Manually storing historical data

Hi,

We have a custom Tag Provider that receives data from field devices using a custom protocol, and uses the DBTagStore API to store values. Behaves much like a driving database provider.

Our field devices now have the capability to store data during a communication link outage, and forward the saved values when the link is re-established.

This would be for tags that are already configured to store history. We want to back-fill the gaps.

This is the code I’m trying, and it’s not working. It’s inside the Tag class (SimpleTag):

[code]void addHistoricalValue(Object value, Long timestamp)
{
TagValue historyEnabled = getAttribute(TagProp.HistoryEnabled);
if ((historyEnabled != null) && historyEnabled.getValue().equals(true)) {
HistoricalTagValue histValue = new PackedHistoricalTagValue(this.getTagPath(), this.getDataType().getTypeClass(), InterpolationMode.Discrete, TimestampSource.Value, new BasicTagValue(value, DataQuality.GOOD_DATA, new Date(timestamp)));

	try {
		MyTagProvider.this.context.getHistoryManager().storeHistory(getAttribute(TagProp.PrimaryHistoryProvider).getValue().toString(), histValue);
	} catch (Exception e) {
		log.warn("Exception storing history: " + getName(), e);
	}
}

}
[/code]

The console shows the following error:

[quote]TagHistoryDatasourceSink Unknown data type received by history sink, will not be stored: class com.inductiveautomation.ignition.gateway.history.PackedHistoricalTagValue
[/quote]

I checked and the value and data type class seem OK. The value is of type Integer (Int4) and data type class accordingly.

Thanks for any support.

Ivan

Hi,

I think the only thing you need to do is wrap up the tag value in a “ScanclassHistorySet” (BasicScanclassHistorySet would be the implementation you could use). The constructor is BasicScanclassHistorySet(providerName, scanclassName, execRate). The “provider name” should be name of the realtime tag provider. The scan class name doesn’t matter, as long as the execRate=0 (which you should do). Outside that, the BasicScanclassHistorySet is just a list of HistoricalTagValues, so add your value to it.

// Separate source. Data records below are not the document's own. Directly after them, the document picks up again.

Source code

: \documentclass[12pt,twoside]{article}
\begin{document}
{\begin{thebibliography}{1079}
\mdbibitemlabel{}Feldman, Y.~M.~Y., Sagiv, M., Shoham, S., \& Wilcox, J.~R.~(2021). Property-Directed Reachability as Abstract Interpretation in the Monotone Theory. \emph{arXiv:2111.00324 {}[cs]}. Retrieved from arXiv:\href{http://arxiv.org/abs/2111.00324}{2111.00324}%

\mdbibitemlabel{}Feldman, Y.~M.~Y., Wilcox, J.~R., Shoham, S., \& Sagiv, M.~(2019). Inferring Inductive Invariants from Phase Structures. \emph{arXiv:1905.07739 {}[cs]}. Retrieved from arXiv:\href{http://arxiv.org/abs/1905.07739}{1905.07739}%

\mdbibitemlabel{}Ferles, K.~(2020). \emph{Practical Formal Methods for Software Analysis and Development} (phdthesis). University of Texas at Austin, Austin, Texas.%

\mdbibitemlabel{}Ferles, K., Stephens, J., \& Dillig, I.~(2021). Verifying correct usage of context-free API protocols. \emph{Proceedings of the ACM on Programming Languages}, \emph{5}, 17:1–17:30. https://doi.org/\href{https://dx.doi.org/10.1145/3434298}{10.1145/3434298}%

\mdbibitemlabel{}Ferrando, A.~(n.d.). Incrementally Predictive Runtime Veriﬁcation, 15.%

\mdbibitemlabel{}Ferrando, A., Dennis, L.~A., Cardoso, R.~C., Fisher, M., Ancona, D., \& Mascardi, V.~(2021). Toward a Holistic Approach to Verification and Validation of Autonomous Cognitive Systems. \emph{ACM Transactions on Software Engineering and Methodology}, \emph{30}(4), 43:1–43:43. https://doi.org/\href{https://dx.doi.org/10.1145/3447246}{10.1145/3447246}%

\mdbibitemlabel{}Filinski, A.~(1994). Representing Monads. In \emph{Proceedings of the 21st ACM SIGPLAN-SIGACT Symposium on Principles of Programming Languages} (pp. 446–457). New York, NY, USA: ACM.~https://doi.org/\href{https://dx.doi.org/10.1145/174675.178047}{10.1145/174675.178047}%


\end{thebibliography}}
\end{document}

If it makes sense, for performance reasons you might try to group multiple values together into a single history set.

Regards,

Hi Colby,

Awesome! That did the trick.

And it actually suits our system, we receive a bunch of historical values at the same time, so we can forward all of them in a single BasicScanclassHistorySet object.

Cheers,
Ivan

Hi Colby,

Just noticed something odd so I need to re-open this.

I noticed that when I send data using the code you suggested, the following happens:

  • A new row is added to sqlth_scinfo, a historical scan class named “exempt
  • When I send the historical data, the tag in sqlth_te is retired
  • A new tag is created in sqlth_te, using the scan class id for “exempt
  • Then soon after this new tag is retired, and another one is re-created using the original scan class id

I though this was caused by using an empty string for scName in BasicScanclassHistorySet(), but even if I use the same scName (and setting the same poll rate, or with poll rate = 0), it will still post the historical values under a new tagid with this exempt scan class.

Is there any way to avoid this? It would be nice to keep all historical data under the same tagid.

Cheers
Ivan

Hi,

I didn’t realize you were also storing data normally through the tag as well (I thought it was purely manual). Yes, you’ll need to make sure that the scan class, data type, and interpolation mode all match up for the tag. I suppose there could also be some issue if you’re back filling, but it should just be those three things.

Take a look at how the various rows differ. Basically, the system loads the tag id, and if it doesn’t match on those three parameters (sc, data type, and interpolation mode), it adds a new one.

Regards,

I checked those, it turned out it was the TimestampSource, tag was set up for System and I was using Value.

Now it all matches and the history is stored for the same tagid.

Cheers
Ivan

Oh, yes, of course… I forgot that “Value” timestamp source also forces it to the “exempt” scanclass.